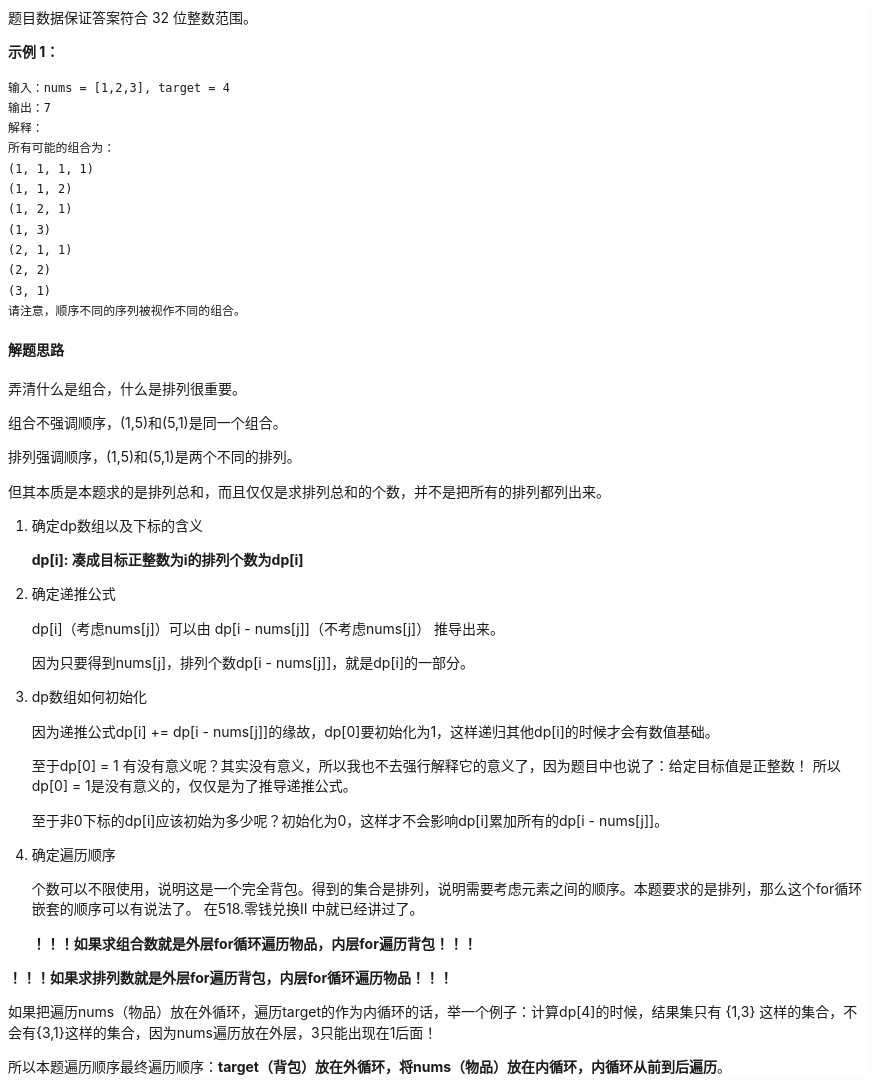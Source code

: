 题目数据保证答案符合 32 位整数范围。

**示例 1：**

```
输入：nums = [1,2,3], target = 4
输出：7
解释：
所有可能的组合为：
(1, 1, 1, 1)
(1, 1, 2)
(1, 2, 1)
(1, 3)
(2, 1, 1)
(2, 2)
(3, 1)
请注意，顺序不同的序列被视作不同的组合。
```

#### 解题思路

弄清什么是组合，什么是排列很重要。

组合不强调顺序，(1,5)和(5,1)是同一个组合。

排列强调顺序，(1,5)和(5,1)是两个不同的排列。

但其本质是本题求的是排列总和，而且仅仅是求排列总和的个数，并不是把所有的排列都列出来。

1. 确定dp数组以及下标的含义

   **dp[i]: 凑成目标正整数为i的排列个数为dp[i]**

2. 确定递推公式

   dp[i]（考虑nums[j]）可以由 dp[i - nums[j]]（不考虑nums[j]） 推导出来。

   因为只要得到nums[j]，排列个数dp[i - nums[j]]，就是dp[i]的一部分。

3. dp数组如何初始化

   因为递推公式dp[i] += dp[i - nums[j]]的缘故，dp[0]要初始化为1，这样递归其他dp[i]的时候才会有数值基础。

   至于dp[0] = 1 有没有意义呢？其实没有意义，所以我也不去强行解释它的意义了，因为题目中也说了：给定目标值是正整数！ 所以dp[0] = 1是没有意义的，仅仅是为了推导递推公式。

   至于非0下标的dp[i]应该初始为多少呢？初始化为0，这样才不会影响dp[i]累加所有的dp[i - nums[j]]。

4. 确定遍历顺序
   
   个数可以不限使用，说明这是一个完全背包。得到的集合是排列，说明需要考虑元素之间的顺序。本题要求的是排列，那么这个for循环嵌套的顺序可以有说法了。
   在518.零钱兑换II 中就已经讲过了。

   **！！！如果求组合数就是外层for循环遍历物品，内层for遍历背包！！！**
   

**！！！如果求排列数就是外层for遍历背包，内层for循环遍历物品！！！**

如果把遍历nums（物品）放在外循环，遍历target的作为内循环的话，举一个例子：计算dp[4]的时候，结果集只有 {1,3} 这样的集合，不会有{3,1}这样的集合，因为nums遍历放在外层，3只能出现在1后面！

   所以本题遍历顺序最终遍历顺序：**target（背包）放在外循环，将nums（物品）放在内循环，内循环从前到后遍历**。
___
Wherever the word "放在外循环" appears in a line of the data above, copy that line.

● **Exercise result**:
如果把遍历nums（物品）放在外循环，遍历target的作为内循环的话，举一个例子：计算dp[4]的时候，结果集只有 {1,3} 这样的集合，不会有{3,1}这样的集合，因为nums遍历放在外层，3只能出现在1后面！
   所以本题遍历顺序最终遍历顺序：**target（背包）放在外循环，将nums（物品）放在内循环，内循环从前到后遍历**。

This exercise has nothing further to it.